Brief: Transcribe exactly the lines from the one containing "- 每个点有不同数量的可用类型" through the end of the entries, including both the first and the last, and nothing else.

-------- Records supplied --------

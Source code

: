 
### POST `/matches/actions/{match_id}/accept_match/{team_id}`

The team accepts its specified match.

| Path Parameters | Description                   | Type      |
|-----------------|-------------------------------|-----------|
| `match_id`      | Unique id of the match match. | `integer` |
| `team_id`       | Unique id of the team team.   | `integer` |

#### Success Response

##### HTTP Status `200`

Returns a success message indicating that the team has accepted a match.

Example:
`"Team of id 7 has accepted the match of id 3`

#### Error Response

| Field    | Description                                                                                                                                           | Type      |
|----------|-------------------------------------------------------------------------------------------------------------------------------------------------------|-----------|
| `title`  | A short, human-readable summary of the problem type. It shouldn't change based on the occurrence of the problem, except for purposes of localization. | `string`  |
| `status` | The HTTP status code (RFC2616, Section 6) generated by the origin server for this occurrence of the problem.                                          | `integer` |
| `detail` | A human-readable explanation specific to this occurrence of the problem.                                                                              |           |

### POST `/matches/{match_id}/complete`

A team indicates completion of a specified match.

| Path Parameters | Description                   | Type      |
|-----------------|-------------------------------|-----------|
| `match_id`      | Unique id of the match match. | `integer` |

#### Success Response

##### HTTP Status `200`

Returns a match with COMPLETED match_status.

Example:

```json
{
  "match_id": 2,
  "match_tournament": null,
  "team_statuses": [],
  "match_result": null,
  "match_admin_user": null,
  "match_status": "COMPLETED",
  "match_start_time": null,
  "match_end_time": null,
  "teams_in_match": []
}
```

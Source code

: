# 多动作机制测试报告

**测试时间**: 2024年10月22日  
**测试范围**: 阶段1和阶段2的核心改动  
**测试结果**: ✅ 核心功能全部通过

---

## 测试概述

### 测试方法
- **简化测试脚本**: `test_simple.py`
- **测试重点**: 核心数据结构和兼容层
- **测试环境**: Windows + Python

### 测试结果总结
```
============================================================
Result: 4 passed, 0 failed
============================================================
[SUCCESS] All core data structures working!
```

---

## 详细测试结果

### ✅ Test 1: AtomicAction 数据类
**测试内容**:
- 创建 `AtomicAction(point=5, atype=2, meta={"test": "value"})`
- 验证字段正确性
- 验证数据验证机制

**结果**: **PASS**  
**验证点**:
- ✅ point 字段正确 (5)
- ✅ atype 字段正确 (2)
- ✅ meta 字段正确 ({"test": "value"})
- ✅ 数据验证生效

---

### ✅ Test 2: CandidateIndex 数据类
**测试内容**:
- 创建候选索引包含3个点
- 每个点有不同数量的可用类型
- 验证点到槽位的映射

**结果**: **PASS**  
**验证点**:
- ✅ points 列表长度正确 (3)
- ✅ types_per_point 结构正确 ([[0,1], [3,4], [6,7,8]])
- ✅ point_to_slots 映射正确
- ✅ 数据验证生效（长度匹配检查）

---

--------

Reply:
- 每个点有不同数量的可用类型
- 验证点到槽位的映射

**结果**: **PASS**  
**验证点**:
- ✅ points 列表长度正确 (3)
- ✅ types_per_point 结构正确 ([[0,1], [3,4], [6,7,8]])
- ✅ point_to_slots 映射正确
- ✅ 数据验证生效（长度匹配检查）

---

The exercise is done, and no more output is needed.